ABOUT THIS EXERCISE:
Gather all lines in the entries below that include the word "ramas".

DATASET RECORDS:
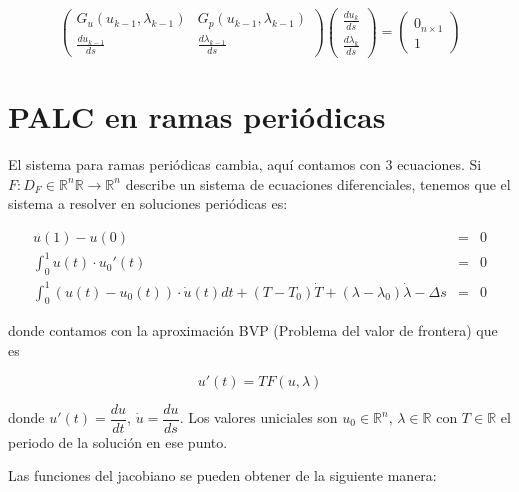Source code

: \documentclass[10pt,a4paper]{article}
\begin{document}
$$\begin{pmatrix}
G_{u}(u_{k-1},\lambda_{k-1}) & G_{p}(u_{k-1},\lambda_{k-1}) \\
\frac{du_{k-1}}{ds} & \frac{d\lambda_{k-1}}{ds}
\end{pmatrix}\begin{pmatrix}
\frac{du_{k}}{ds} \\
\frac{d\lambda_{k}}{ds}
\end{pmatrix} = \begin{pmatrix}
0_{n\times 1} \\
1
\end{pmatrix}$$

\section{PALC en ramas periódicas}

El sistema para ramas periódicas cambia, aquí contamos con 3 ecuaciones. Si $F:D_{F}\in\mathbb{R}^{n}\mathbb{R} \to \mathbb{R}^{n}$ describe un sistema de ecuaciones diferenciales, tenemos que el sistema a resolver en soluciones periódicas es:

$$\begin{array}{rcl} 
u(1) - u(0) & = & 0 \\
\int_{0}^{1}u(t)\cdot u_{0}'(t) & = & 0 \\
\int_{0}^{1}(u(t)-u_{0}(t))\cdot\dot{u}(t)dt + (T-T_{0})\dot{T} + (\lambda - \lambda_{0})\dot{\lambda} - \Delta	 s & = & 0
\end{array}$$

donde contamos con la aproximación BVP (Problema del valor de frontera) que es

$$u'(t) = TF(u,\lambda)$$

donde $u'(t) = \dfrac{du}{dt}$, $\dot{u} = \dfrac{du}{ds}$. Los valores uniciales son $u_{0}\in\mathbb{R}^{n}$, $\lambda\in\mathbb{R}$ con $T\in \mathbb{R}$ el periodo de la solución en ese punto.

Las funciones del jacobiano se pueden obtener de la siguiente manera:
\end{document}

OUTPUT FOR THIS TASK:
\section{PALC en ramas periódicas}
El sistema para ramas periódicas cambia, aquí contamos con 3 ecuaciones. Si $F:D_{F}\in\mathbb{R}^{n}\mathbb{R} \to \mathbb{R}^{n}$ describe un sistema de ecuaciones diferenciales, tenemos que el sistema a resolver en soluciones periódicas es:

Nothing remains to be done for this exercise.